___ Material provided

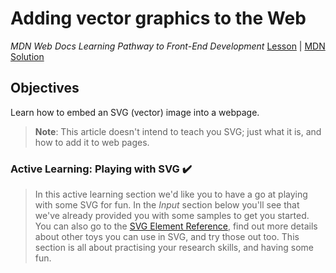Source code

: # Adding vector graphics to the Web

_MDN Web Docs Learning Pathway to Front-End Development_
[Lesson](https://developer.mozilla.org/en-US/docs/Learn/HTML/Multimedia_and_embedding/Adding_vector_graphics_to_the_Web) | [MDN Solution](https://github.com/mdn/learning-area/tree/gh-pages/html/multimedia-and-embedding/adding-vector-graphics-to-the-web)

## Objectives

Learn how to embed an SVG (vector) image into a webpage.

> **Note**: This article doesn't intend to teach you SVG; just what it is, and how to add it to web pages.

### Active Learning: Playing with SVG :heavy_check_mark: 

> In this active learning section we'd like you to have a go at playing with some SVG for fun. In the *Input* section below you'll see that we've already provided you with some samples to get you started. You can also go to the [SVG Element Reference](https://developer.mozilla.org/en-US/docs/Web/SVG/Element), find out more details about other toys you can use in SVG, and try  those out too. This section is all about practising your research  skills, and having some fun.



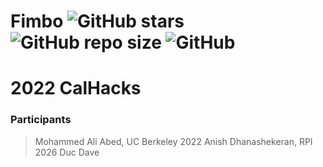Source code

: 
# Fimbo ![GitHub stars](https://img.shields.io/github/stars/imfunniee/fimbo.svg?style=social) ![GitHub repo size](https://img.shields.io/github/repo-size/imfunniee/fimbo.svg?style=popout-square) ![GitHub](https://img.shields.io/github/license/imfunniee/fimbo.svg?style=popout-square) 


# 2022 CalHacks

### Participants 

> Mohammed Ali Abed, UC Berkeley 2022
> Anish Dhanashekeran, RPI 2026
> Duc
> Dave
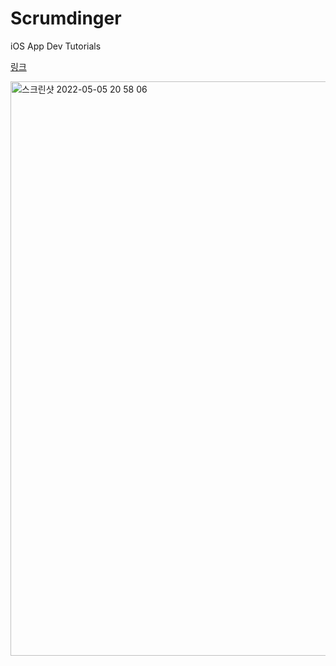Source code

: # Scrumdinger
iOS App Dev Tutorials

[링크](https://developer.apple.com/tutorials/app-dev-training)

<img width="919" alt="스크린샷 2022-05-05 20 58 06" src="https://user-images.githubusercontent.com/75058050/166918582-41a16bb4-88c8-474e-9521-b251a8d3f02b.png">

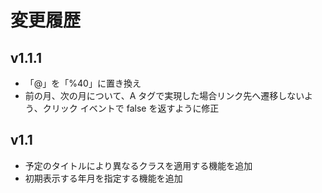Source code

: 変更履歴
========

v1.1.1
------

* 「@」を「%40」に置き換え
* 前の月、次の月について、A タグで実現した場合リンク先へ遷移しないよう、クリック
 イベントで false を返すように修正

v1.1
----

* 予定のタイトルにより異なるクラスを適用する機能を追加
* 初期表示する年月を指定する機能を追加
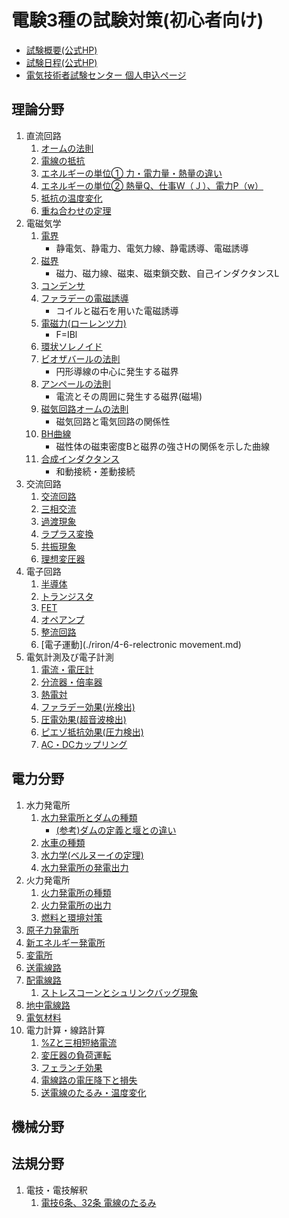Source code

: # 電験3種の試験対策(初心者向け)

- [試験概要(公式HP)](https://www.shiken.or.jp/examination/e-chief03.html)
- [試験日程(公式HP)](https://www.shiken.or.jp/schedule/)
- [電気技術者試験センター 個人申込ページ](https://moshikomi-shiken.jp/ecee/user/public/)


## 理論分野

1. 直流回路
    1. [オームの法則](./riron/1-1-ohms-law.md)
    1. [電線の抵抗](./riron/1-2-wire-resistance.md)
    1. [エネルギーの単位① 力・電力量・熱量の違い](./riron/1-3-power-amount-of-power-heat.md)
    1. [エネルギーの単位② 熱量Q、仕事W（Ｊ）、電力P（w）](./riron/1-4-q-w-p.md)
    1. [抵抗の温度変化](./riron/1-5-doutai-teikou-ondo.md)
    1. [重ね合わせの定理](./riron/.md)
1. 電磁気学
    1. [電界](./riron/2-1-denkai.md)
        - 静電気、静電力、電気力線、静電誘導、電磁誘導
    1. [磁界](./riron/2-2-jikai.md)
        - 磁力、磁力線、磁束、磁束鎖交数、自己インダクタンスL
    1. [コンデンサ](./riron/2-3-electrostatic-capacity.md)
    1. [ファラデーの電磁誘導](./riron/2-4-faradays-electromagnetic-induction.md)
        - コイルと磁石を用いた電磁誘導
    1. [電磁力(ローレンツ力)](./riron/2-5-lorentz-force.md)
        - F=IBl
    1. [環状ソレノイド](./riron/2-6-annular-solenoid.md)
    1. [ビオザバールの法則](./riron/2-7-biot-savart-low.md)
        - 円形導線の中心に発生する磁界
    1. [アンペールの法則](./riron/2-8-ampere-sekibun-bibun.md)
        - 電流とその周囲に発生する磁界(磁場)
    1. [磁気回路オームの法則](./riron/2-9-jiki-kairo-ohms-law.md)
        - 磁気回路と電気回路の関係性
    1. [BH曲線](./riron/2-10-bh-curve.md)
        - 磁性体の磁束密度Bと磁界の強さHの関係を示した曲線
    1. [合成インダクタンス](./riron/2-11-trance-combined-inductance.md)
        - 和動接続・差動接続
1. 交流回路
    1. [交流回路](./riron/3-1-impedance.md)
    1. [三相交流](./riron/3-2-sanso-koryu.md)
    1. [過渡現象](./riron/3-3-katogensho.md)
    1. [ラプラス変換](./riron/3-4-laplace-transform-table-formula.md)
    1. [共振現象](./riron/3-5-rlc-series-resonant-circuit.md)
    1. [理想変圧器](./riron/3-6-risou-henatsuki-genri-shiki.md)
1. 電子回路
    1. [半導体](./riron/4-1-semiconductor.md)
    1. [トランジスタ](./riron/4-2-transistor.md)
    1. [FET](./riron/4-3-fet.md)
    1. [オペアンプ](./riron/4-4-op-amp.md)
    1. [整流回路](./riron/4-5-rectifier-circuit.md)
    1. [電子運動](./riron/4-6-relectronic movement.md)
1. 電気計測及び電子計測
    1. [電流・電圧計](./riron/5-1-current-Voltmeter.md)
    1. [分流器・倍率器](./riron/5-2-current-shunt-multiplier.md)
    1. [熱電対](./riron/5-3-thermocouple.md)
    1. [ファラデー効果(光検出)](./riron/5-4-faraday-effect.md)
    1. [圧電効果(超音波検出)](./riron/5-5-piezoelectric-effect.md)
    1. [ピエゾ抵抗効果(圧力検出)](./riron/5-6-piezoresistance-effect.md)
    1. [AC・DCカップリング](./riron/5-7-ac-dc-coupling.md)

## 電力分野

1. 水力発電所
    1. [水力発電所とダムの種類](./denryoku/1-1-suiryoku-dam.md)
        - [(参考)ダムの定義と堰との違い](./denryoku/1-1-1-suiryoku-sanko-dam-history.md)
    1. [水車の種類](./denryoku/1-2-suiryoku-suisha.md)
    1. [水力学(ベルヌーイの定理)](./denryoku/1-3-suiryoku-suirikigaku.md)
    1. [水力発電所の発電出力](./denryoku/1-4-suiryoku-hatsuden.md)
1. 火力発電所
    1. [火力発電所の種類](./denryoku/2-1-karyoku-shurui.md)
    1. [火力発電所の出力](./denryoku/2-2-karyoku-shutsuryoku.md)
    1. [燃料と環境対策](./denryoku/2-3-karyoku-nenryo-kankyo.md)
1. [原子力発電所](./denryoku/3-1-nuclear-power.md)
1. [新エネルギー発電所](./denryoku/4-1-new-energy.md)
1. [変電所](./denryoku/5-1-substation.md)
1. [送電線路](./denryoku/6-1-sodensenro.md)
1. [配電線路](./denryoku/7-1-haidensenro.md)
    1. [ストレスコーンとシュリンクバッグ現象](./denryoku/7-2-shrink-back-stress-cone.md)
1. [地中電線路](./denryoku/8-1-chichu-densenro.md)
1. [電気材料](./denryoku/9-1-denki-zairyo.md)
1. 電力計算・線路計算
    1. [%Zと三相短絡電流](./denryoku/10-1-%Z.md)
    1. [変圧器の負荷運転](./denryoku/10-2-trans-overload-operation.md)
    1. [フェランチ効果](./denryoku/10-3-ferranti-effect.md)
    1. [電線路の電圧降下と損失](./denryoku/10-4-densenro-denatsukoka-sonshitsu.md)
    1. [送電線のたるみ・温度変化](./hoki/dengi-6-32-densen-huatsu.md)

## 機械分野



## 法規分野

1. 電技・電技解釈
    1. [電技6条、32条 電線のたるみ](./hoki/dengi-6-32-densen-huatsu.md)



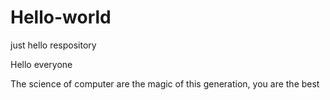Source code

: # Hello-world
just hello respository 

Hello everyone

The science of computer are the magic of this generation,
you are the best
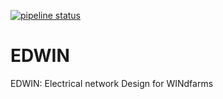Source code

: [![pipeline status](https://gitlab.windenergy.dtu.dk/TOPFARM/edwin/badges/main/pipeline.svg)](https://gitlab.windenergy.dtu.dk/TOPFARM/edwin/-/commits/main)
# EDWIN

EDWIN: Electrical network Design for WINdfarms
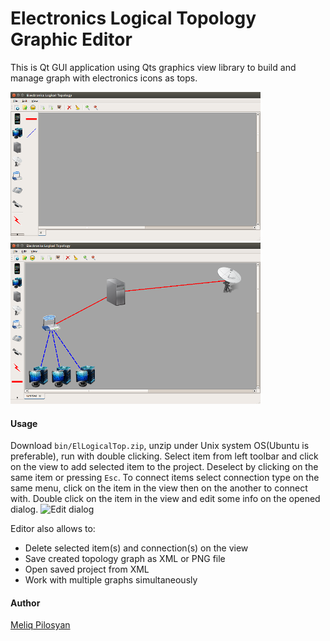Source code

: # Electronics Logical Topology Graphic Editor

This is Qt GUI application using Qts graphics view library to build and manage graph with electronics icons as tops.

![Electronics Logical Topology Graphic Editor](/screenshots/elt.png?raw=true 'Electronics Logical Topology Graphic Editor') ![Electronics Logical Topology Graphic Editor in use](/screenshots/elt-1.png?raw=true 'Electronics Logical Topology Graphic Editor in use')

#### Usage
Download `bin/ElLogicalTop.zip`, unzip under Unix system OS(Ubuntu is preferable), run with double clicking.
Select item from left toolbar and click on the view to add selected item to the project. Deselect by clicking on the same item or pressing `Esc`.
To connect items select connection type on the same menu, click on the item in the view then on the another to connect with.
Double click on the item in the view and edit some info on the opened dialog. ![Edit dialog](/screenshot/edit.png 'Edit elctronics info dialog')

Editor also allows to:
* Delete selected item(s) and connection(s) on the view
* Save created topology graph as XML or PNG file
* Open saved project from XML
* Work with multiple graphs simultaneously

#### Author
[Meliq Pilosyan](https://github.com/melopilosyan)

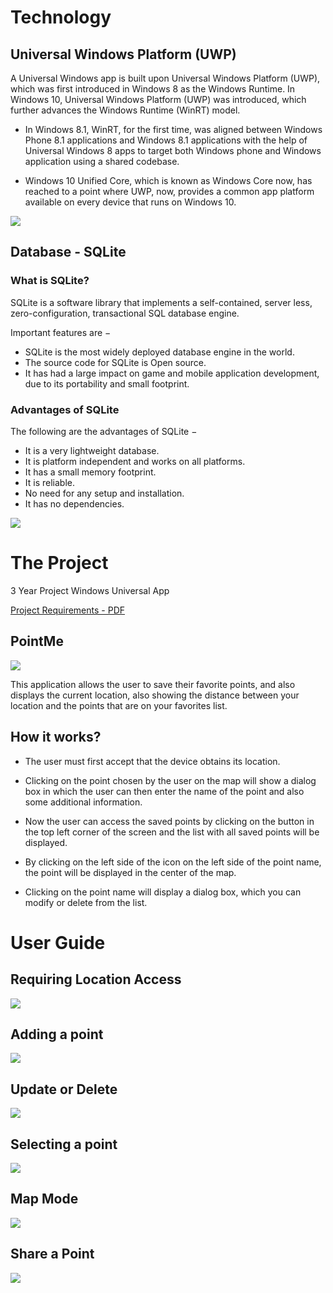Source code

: 
# Technology
## Universal Windows Platform (UWP)
A Universal Windows app is built upon Universal Windows Platform (UWP), which was first introduced in Windows 8 as the Windows Runtime. In Windows 10, Universal Windows Platform (UWP) was introduced, which further advances the Windows Runtime (WinRT) model.

* In Windows 8.1, WinRT, for the first time, was aligned between Windows Phone 8.1 applications and Windows 8.1 applications with the help of Universal Windows 8 apps to target both Windows phone and Windows application using a shared codebase.

* Windows 10 Unified Core, which is known as Windows Core now, has reached to a point where UWP, now, provides a common app platform available on every device that runs on Windows 10.

![](https://www.tutorialspoint.com/windows10_development/images/universal_windows_platform.jpg)

## Database - SQLite
### What is SQLite?
SQLite is a software library that implements a self-contained, server less, zero-configuration, transactional SQL database engine.

Important features are −

* SQLite is the most widely deployed database engine in the world.
* The source code for SQLite is Open source.
* It has had a large impact on game and mobile application development, due to its portability and small footprint.

### Advantages of SQLite
The following are the advantages of SQLite −
* It is a very lightweight database.
* It is platform independent and works on all platforms.
* It has a small memory footprint.
* It is reliable.
* No need for any setup and installation.
* It has no dependencies.

![](https://www.tutorialspoint.com/windows10_development/images/uwp_sqlite_extension_update.jpg)


# The Project
3 Year Project Windows Universal App

[Project Requirements - PDF](https://github.com/alexpt2000gmit/3Year_Project_Windows_Universal_App_PointMe/blob/master/Year%203%20-%20Mobile%20Applications.pdf)

## PointMe
![](https://github.com/alexpt2000gmit/3Year_Project_Windows_Universal_App_PointMe/blob/master/screenshot/Map.png)

This application allows the user to save their favorite points, and also displays the current location, also showing the distance between your location and the points that are on your favorites list.


## How it works?
* The user must first accept that the device obtains its location.

* Clicking on the point chosen by the user on the map will show a dialog box in which the user can then enter the name of the point and also some additional information.

* Now the user can access the saved points by clicking on the button in the top left corner of the screen and the list with all saved points will be displayed.

* By clicking on the left side of the icon on the left side of the point name, the point will be displayed in the center of the map.

* Clicking on the point name will display a dialog box, which you can modify or delete from the list.

# User Guide

## Requiring Location Access
![](https://github.com/alexpt2000gmit/3Year_Project_Windows_Universal_App_PointMe/blob/master/screenshot/AccessLocation.gif)

## Adding a point
![](https://github.com/alexpt2000gmit/3Year_Project_Windows_Universal_App_PointMe/blob/master/screenshot/AddPoint.gif)

## Update or Delete 
![](https://github.com/alexpt2000gmit/3Year_Project_Windows_Universal_App_PointMe/blob/master/screenshot/UpdateDelete.gif)

## Selecting a point
![](https://github.com/alexpt2000gmit/3Year_Project_Windows_Universal_App_PointMe/blob/master/screenshot/findLocation.gif)

## Map Mode
![](https://github.com/alexpt2000gmit/3Year_Project_Windows_Universal_App_PointMe/blob/master/screenshot/MapMode.gif)

## Share a Point
![](https://github.com/alexpt2000gmit/3Year_Project_Windows_Universal_App_PointMe/blob/master/screenshot/Share.gif)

______

> Task directions
Set down exactly the lines of the data above, beginning with the line that has "This application allows" and ending with the line that has "some additional information.", and no others.

> Solution to this exercise
This application allows the user to save their favorite points, and also displays the current location, also showing the distance between your location and the points that are on your favorites list.


## How it works?
* The user must first accept that the device obtains its location.

* Clicking on the point chosen by the user on the map will show a dialog box in which the user can then enter the name of the point and also some additional information.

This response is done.